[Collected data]

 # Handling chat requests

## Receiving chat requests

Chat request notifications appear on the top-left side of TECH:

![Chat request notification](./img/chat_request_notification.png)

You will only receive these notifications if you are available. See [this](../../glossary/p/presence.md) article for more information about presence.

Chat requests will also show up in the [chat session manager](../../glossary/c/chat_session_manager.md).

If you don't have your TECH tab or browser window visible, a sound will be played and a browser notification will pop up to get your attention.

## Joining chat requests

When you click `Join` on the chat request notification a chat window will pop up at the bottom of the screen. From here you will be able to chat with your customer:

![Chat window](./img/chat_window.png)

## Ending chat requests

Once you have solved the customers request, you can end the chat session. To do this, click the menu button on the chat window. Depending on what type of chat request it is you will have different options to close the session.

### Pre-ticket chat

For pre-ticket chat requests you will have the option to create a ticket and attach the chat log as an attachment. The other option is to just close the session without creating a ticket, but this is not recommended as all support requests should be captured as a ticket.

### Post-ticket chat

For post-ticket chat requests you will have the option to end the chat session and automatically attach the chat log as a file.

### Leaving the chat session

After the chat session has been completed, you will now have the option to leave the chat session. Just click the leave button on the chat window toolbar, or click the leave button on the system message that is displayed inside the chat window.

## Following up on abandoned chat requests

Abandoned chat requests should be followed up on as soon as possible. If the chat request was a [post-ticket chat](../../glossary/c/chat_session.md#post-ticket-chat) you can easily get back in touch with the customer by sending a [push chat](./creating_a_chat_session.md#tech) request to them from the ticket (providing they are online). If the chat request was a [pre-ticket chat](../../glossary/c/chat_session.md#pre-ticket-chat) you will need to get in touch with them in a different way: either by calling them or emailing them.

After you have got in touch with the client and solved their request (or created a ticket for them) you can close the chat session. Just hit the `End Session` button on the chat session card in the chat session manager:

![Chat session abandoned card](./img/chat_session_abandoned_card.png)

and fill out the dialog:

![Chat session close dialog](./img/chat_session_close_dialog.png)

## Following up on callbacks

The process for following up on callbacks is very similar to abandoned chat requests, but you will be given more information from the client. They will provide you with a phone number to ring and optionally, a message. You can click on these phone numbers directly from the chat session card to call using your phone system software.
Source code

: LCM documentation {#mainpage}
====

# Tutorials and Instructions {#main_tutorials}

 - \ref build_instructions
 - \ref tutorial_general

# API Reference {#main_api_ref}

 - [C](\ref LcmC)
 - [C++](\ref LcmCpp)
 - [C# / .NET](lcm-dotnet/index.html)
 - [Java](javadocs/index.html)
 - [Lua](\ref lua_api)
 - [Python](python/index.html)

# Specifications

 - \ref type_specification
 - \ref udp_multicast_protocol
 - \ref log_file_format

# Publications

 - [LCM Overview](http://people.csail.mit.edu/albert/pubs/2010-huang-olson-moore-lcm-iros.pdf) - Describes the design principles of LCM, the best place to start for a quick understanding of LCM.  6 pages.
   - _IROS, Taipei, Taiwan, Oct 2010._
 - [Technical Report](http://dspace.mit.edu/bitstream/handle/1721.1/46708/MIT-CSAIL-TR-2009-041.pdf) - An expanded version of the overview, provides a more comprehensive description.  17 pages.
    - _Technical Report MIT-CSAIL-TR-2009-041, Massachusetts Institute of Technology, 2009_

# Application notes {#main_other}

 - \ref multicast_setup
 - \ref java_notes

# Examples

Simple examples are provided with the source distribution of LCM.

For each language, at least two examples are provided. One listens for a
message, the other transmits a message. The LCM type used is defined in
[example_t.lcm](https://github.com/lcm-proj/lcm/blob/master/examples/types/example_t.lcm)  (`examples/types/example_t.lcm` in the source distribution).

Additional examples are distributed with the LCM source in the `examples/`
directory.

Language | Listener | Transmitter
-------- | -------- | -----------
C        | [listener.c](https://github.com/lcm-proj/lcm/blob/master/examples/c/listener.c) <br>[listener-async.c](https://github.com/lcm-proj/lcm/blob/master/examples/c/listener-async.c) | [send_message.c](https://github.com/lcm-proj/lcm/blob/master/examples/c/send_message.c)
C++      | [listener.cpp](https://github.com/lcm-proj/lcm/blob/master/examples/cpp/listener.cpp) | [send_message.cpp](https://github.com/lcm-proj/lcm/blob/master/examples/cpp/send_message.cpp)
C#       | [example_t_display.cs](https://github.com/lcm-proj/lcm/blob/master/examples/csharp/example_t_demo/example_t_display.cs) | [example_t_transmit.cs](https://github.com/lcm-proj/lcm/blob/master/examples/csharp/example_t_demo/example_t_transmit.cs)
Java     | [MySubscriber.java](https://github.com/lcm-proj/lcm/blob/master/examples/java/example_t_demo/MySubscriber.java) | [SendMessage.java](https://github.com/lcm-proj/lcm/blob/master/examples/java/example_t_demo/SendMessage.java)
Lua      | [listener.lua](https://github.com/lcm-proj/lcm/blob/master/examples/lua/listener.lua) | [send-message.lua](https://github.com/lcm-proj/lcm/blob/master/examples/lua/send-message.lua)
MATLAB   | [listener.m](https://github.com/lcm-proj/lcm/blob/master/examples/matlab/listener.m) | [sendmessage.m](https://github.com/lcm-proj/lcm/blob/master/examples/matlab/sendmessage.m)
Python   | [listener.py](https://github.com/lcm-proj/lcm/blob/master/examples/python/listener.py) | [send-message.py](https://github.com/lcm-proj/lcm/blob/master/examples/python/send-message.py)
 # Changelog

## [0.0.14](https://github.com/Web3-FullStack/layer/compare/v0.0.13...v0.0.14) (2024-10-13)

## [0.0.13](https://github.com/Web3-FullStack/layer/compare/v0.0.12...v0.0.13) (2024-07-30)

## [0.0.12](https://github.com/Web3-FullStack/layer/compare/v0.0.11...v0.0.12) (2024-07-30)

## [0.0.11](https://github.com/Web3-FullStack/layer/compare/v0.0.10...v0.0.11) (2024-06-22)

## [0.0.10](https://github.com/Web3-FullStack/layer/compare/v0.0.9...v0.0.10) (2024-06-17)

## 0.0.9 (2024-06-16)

* What is required
Your response should be the lines of the entries above that include the string "python".

* Your solution
 - [Python](python/index.html)
Python   | [listener.py](https://github.com/lcm-proj/lcm/blob/master/examples/python/listener.py) | [send-message.py](https://github.com/lcm-proj/lcm/blob/master/examples/python/send-message.py)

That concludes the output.